Thermo Fisher’s management uses these non-GAAP measures, in addition to GAAP financial measures, as the basis for measuring the company’s core operating performance and comparing such performance to that of prior periods and to the performance of our competitors. Such measures are also used by management in their financial and operating decision-making and for compensation purposes.
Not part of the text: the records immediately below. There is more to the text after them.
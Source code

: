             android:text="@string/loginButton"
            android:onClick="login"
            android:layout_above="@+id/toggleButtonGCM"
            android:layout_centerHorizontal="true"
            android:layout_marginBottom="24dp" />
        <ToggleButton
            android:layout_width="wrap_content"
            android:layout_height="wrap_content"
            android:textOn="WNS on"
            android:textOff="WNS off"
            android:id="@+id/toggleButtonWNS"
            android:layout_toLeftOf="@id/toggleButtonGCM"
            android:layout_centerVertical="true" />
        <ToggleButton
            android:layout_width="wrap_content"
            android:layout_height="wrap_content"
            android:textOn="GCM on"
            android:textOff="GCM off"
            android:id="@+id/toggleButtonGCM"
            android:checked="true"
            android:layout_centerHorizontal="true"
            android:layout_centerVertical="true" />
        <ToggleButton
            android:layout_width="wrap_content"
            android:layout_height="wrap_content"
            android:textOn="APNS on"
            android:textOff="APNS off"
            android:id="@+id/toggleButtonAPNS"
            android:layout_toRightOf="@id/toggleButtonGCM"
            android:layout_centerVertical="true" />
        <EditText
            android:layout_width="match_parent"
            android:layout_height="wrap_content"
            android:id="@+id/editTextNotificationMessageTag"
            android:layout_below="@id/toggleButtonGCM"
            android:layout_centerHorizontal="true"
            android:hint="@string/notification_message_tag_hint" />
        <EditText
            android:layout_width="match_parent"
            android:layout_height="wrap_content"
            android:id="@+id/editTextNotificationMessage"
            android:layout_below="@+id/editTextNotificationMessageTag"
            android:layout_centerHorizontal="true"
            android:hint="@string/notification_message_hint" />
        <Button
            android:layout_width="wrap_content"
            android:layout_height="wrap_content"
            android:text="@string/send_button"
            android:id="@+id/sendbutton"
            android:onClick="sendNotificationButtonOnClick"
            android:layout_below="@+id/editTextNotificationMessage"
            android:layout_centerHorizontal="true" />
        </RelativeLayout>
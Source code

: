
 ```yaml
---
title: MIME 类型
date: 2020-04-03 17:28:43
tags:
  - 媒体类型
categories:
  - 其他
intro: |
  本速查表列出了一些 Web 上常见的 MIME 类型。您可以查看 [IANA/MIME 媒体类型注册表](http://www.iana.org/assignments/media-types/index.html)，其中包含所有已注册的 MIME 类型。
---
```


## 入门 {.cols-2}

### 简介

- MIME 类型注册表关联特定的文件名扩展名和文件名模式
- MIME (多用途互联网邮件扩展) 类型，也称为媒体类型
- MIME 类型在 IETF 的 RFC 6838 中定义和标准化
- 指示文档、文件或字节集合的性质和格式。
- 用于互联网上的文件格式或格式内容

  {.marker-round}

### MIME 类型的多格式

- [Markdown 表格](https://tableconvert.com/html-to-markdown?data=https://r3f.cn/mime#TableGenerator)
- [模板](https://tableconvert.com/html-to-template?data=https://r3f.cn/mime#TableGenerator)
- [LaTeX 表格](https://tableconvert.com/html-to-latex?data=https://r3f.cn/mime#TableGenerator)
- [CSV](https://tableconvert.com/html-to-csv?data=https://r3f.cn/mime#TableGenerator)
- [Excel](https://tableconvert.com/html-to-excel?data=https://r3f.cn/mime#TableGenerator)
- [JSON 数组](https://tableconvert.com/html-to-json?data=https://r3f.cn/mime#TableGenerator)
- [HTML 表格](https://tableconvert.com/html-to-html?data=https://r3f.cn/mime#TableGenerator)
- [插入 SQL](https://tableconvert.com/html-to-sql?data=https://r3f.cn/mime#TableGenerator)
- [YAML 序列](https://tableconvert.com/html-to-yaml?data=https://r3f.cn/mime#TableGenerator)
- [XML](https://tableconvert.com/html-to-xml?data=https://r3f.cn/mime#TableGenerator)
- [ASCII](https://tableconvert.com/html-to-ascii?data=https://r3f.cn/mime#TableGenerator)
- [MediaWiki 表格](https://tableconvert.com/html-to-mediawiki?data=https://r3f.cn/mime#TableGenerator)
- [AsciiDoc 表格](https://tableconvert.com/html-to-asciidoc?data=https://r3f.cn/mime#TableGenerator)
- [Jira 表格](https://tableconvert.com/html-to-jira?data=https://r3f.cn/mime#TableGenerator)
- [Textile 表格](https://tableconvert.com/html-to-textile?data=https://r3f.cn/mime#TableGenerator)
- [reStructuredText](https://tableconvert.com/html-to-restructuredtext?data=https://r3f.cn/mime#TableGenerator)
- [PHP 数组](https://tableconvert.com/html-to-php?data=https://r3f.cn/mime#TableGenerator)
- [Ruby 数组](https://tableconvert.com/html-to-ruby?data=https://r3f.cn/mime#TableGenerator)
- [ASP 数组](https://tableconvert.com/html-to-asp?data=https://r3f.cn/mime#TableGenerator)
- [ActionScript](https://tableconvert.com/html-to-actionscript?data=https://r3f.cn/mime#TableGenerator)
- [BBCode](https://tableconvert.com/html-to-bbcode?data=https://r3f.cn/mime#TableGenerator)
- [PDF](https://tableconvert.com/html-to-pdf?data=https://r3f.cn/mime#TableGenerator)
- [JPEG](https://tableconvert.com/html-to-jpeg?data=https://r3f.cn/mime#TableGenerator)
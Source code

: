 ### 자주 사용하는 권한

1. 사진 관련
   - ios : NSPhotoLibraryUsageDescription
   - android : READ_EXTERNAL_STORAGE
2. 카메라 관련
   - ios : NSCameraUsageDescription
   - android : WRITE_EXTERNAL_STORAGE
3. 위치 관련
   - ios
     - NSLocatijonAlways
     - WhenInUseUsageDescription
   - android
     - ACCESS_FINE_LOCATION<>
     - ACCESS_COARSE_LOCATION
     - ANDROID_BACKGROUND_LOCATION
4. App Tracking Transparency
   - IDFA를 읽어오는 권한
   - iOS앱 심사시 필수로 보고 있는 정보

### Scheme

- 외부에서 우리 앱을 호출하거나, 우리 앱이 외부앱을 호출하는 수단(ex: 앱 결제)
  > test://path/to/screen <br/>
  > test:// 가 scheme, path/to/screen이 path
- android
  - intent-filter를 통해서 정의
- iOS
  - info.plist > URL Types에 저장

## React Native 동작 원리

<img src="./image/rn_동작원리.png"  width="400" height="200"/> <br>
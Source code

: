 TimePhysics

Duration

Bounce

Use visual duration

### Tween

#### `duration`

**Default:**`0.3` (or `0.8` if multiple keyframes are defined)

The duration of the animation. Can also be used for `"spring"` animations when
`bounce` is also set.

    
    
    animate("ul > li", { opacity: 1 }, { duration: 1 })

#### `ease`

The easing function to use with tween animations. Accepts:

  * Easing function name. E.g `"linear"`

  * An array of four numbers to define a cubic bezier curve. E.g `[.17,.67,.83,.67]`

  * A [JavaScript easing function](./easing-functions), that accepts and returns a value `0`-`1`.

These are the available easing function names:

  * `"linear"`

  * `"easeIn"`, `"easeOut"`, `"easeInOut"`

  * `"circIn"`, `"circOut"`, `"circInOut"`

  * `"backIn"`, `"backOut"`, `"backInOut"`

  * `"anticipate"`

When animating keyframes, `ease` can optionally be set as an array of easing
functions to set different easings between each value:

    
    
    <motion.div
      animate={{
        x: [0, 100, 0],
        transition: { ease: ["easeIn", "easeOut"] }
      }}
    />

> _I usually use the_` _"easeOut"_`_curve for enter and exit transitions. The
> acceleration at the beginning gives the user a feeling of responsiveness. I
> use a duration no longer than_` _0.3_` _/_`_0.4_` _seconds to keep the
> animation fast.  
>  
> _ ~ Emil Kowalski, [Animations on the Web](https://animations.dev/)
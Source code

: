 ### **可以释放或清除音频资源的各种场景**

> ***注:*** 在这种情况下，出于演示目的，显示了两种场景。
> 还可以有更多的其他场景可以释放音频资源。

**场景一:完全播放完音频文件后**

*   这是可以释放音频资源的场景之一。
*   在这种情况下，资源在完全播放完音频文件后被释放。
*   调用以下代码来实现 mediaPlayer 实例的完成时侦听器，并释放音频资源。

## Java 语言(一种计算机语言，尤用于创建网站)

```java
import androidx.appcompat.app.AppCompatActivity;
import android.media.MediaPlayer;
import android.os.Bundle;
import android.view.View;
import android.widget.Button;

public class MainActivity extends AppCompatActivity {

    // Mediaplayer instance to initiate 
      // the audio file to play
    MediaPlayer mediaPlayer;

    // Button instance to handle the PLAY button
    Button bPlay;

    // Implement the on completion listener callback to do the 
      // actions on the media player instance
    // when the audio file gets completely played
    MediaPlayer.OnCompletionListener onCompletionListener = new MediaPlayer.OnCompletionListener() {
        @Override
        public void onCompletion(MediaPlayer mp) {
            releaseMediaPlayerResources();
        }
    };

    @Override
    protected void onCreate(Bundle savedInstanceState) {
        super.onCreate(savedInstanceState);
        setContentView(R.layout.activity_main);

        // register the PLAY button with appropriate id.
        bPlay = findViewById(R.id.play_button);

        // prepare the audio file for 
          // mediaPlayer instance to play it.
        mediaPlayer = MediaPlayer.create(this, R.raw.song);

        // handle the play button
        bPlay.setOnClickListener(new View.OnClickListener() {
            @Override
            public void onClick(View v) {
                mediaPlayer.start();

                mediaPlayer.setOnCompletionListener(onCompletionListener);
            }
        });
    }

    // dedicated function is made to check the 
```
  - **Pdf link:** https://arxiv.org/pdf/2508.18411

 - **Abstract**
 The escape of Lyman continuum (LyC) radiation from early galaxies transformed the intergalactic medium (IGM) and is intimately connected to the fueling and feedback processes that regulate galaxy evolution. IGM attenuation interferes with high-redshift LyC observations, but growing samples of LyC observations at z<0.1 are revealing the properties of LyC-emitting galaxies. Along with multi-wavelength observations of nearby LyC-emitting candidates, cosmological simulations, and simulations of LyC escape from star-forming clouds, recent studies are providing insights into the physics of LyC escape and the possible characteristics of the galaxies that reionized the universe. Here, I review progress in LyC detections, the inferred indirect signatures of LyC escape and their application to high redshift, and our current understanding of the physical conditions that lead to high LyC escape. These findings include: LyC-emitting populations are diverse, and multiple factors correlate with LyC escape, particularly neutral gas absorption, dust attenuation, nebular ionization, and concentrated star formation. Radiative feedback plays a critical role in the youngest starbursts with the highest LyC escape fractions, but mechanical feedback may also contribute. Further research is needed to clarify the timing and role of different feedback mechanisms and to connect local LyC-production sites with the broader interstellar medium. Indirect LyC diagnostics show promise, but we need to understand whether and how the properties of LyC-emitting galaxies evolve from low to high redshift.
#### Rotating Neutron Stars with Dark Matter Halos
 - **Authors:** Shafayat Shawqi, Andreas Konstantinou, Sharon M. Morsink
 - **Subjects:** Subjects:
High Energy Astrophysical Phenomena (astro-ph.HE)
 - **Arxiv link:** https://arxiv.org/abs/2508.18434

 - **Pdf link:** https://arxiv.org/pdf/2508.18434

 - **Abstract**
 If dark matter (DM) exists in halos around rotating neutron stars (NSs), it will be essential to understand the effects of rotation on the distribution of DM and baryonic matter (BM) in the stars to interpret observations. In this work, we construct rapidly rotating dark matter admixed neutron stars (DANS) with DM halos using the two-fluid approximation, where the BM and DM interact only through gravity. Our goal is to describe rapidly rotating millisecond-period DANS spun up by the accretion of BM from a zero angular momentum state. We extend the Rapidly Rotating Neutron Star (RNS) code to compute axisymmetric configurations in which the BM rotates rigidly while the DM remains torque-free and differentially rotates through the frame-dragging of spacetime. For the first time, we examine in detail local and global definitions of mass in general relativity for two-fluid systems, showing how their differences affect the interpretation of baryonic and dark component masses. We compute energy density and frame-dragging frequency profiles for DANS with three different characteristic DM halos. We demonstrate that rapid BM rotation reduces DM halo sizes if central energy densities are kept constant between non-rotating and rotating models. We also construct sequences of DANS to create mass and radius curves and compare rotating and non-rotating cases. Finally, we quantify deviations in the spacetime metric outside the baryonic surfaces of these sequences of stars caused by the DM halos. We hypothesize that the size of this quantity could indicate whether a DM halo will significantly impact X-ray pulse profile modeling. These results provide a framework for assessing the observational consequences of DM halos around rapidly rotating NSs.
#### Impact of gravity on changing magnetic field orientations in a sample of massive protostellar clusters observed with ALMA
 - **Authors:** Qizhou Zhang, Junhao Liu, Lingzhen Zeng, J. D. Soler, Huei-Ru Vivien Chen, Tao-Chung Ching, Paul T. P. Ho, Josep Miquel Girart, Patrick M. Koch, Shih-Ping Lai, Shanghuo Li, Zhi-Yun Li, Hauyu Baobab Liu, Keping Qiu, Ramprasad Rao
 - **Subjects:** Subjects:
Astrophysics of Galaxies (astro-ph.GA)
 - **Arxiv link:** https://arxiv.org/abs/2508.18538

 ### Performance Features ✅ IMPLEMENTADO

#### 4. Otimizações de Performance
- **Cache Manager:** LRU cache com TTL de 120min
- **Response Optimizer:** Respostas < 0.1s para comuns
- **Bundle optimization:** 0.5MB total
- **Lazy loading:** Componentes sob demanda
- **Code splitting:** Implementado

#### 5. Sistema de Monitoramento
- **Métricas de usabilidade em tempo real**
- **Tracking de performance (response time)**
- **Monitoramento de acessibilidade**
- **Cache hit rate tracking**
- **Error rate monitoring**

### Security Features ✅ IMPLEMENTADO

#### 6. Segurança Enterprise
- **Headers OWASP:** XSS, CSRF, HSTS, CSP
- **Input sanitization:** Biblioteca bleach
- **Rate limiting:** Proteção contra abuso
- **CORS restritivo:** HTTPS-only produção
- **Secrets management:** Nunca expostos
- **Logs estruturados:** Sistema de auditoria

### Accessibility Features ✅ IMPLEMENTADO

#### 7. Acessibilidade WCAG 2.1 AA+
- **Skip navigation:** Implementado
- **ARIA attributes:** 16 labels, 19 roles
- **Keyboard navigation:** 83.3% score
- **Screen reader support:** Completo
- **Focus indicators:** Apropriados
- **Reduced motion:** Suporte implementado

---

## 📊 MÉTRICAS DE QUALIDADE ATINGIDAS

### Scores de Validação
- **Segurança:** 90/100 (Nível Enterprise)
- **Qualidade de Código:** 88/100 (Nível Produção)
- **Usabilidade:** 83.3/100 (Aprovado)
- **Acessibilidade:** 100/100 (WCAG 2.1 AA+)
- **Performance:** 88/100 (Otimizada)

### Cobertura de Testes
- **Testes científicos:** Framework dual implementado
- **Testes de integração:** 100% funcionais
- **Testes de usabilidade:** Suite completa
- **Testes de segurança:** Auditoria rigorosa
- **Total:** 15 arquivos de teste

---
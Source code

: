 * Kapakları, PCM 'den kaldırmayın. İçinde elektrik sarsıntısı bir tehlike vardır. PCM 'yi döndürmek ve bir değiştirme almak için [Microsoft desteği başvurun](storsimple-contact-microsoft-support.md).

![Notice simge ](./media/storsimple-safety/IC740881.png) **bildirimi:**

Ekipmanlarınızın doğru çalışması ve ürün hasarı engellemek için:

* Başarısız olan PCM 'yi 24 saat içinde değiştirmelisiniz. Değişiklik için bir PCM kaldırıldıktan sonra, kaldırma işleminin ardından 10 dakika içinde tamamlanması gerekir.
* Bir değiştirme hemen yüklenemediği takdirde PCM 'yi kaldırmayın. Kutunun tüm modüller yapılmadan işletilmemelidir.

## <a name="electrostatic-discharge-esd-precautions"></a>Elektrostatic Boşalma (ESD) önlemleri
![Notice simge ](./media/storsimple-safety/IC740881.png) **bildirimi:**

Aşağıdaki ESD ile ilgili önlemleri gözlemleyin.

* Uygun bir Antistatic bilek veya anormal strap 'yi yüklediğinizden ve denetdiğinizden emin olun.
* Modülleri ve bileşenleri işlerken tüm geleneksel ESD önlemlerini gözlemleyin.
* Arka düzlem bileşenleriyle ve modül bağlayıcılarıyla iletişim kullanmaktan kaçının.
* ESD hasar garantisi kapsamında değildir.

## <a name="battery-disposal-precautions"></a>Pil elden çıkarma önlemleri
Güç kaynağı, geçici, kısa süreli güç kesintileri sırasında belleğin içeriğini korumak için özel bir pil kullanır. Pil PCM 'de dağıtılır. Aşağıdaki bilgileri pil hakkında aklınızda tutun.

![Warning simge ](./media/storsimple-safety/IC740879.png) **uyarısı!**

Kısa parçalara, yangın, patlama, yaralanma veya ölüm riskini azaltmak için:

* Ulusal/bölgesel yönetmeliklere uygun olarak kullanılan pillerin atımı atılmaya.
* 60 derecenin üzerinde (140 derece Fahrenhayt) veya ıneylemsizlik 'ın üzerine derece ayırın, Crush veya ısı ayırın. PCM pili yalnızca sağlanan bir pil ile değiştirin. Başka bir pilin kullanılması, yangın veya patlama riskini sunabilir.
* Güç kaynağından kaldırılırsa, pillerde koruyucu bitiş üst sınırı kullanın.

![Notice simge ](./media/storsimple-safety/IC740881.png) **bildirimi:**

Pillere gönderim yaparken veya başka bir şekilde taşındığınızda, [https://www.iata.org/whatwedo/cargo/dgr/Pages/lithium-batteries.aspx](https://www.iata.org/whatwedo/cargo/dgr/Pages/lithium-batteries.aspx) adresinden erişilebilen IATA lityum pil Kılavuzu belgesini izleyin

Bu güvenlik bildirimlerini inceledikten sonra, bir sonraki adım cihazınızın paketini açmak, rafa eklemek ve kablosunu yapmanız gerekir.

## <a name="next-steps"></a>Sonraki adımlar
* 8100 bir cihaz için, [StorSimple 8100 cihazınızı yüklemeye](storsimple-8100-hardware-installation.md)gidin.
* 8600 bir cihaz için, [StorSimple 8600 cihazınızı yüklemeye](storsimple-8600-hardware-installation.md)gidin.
The non-GAAP financial measures of Thermo Fisher’s results of operations and cash flows included in this press release are not meant to be considered superior to or a substitute for Thermo Fisher’s results of operations prepared in accordance with GAAP. Reconciliations of such non-GAAP financial measures to the most directly comparable GAAP financial measures are set forth in the accompanying tables. Thermo Fisher does not provide GAAP financial measures on a forward-looking basis because we are unable to predict with reasonable certainty and without unreasonable effort items such as the timing and amount of future restructuring actions and acquisition-related charges as well as gains or losses from sales of real estate and businesses, the early retirement of debt and the outcome of legal proceedings. The timing and amount of these items are uncertain and could be material to Thermo Fisher’s results computed in accordance with GAAP.

Conference Call

Thermo Fisher Scientific will hold its earnings conference call today, April 22, 2020, at 8:30 a.m. Eastern time. To listen, dial (877) 273-7122 within the U.S. or (647) 689-5496 outside the U.S. You may also listen to the call live on our website, www.thermofisher.com, by clicking on "Investors."
You will find this press release, including the accompanying reconciliation of non-GAAP financial measures and related information, in that section of our website under "Financial Results." An audio archive of the call will be available under "Webcasts and Presentations" through Friday, May 29, 2020.